The data:
== Segment start ==

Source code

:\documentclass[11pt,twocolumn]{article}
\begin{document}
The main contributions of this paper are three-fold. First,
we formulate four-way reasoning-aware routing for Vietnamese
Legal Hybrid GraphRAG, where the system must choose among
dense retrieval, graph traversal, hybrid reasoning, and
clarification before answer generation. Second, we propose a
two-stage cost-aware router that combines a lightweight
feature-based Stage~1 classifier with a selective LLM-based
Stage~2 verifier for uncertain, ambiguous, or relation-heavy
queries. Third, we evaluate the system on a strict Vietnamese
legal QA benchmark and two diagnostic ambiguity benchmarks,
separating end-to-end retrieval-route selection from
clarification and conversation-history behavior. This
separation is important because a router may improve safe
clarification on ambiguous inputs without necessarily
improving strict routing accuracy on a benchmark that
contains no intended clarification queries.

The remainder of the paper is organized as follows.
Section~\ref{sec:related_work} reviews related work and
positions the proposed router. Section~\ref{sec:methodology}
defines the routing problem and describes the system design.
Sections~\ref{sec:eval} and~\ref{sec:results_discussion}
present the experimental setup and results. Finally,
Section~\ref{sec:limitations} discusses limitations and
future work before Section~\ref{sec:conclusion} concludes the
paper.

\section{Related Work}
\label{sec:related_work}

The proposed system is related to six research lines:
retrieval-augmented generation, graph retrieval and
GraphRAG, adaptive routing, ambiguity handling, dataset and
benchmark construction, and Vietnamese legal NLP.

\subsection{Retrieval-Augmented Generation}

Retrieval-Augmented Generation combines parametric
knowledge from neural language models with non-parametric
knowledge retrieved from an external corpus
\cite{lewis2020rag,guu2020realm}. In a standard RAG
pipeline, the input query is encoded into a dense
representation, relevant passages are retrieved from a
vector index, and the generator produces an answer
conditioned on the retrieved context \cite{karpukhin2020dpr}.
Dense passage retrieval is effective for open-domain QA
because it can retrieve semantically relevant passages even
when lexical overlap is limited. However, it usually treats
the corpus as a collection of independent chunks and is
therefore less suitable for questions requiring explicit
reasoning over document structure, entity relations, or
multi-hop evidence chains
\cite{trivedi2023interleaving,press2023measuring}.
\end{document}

== Segment end ==

Task prompt:
For the string "corpus", give the number of lines in the data that contain it, and only that number.

Completed task:
2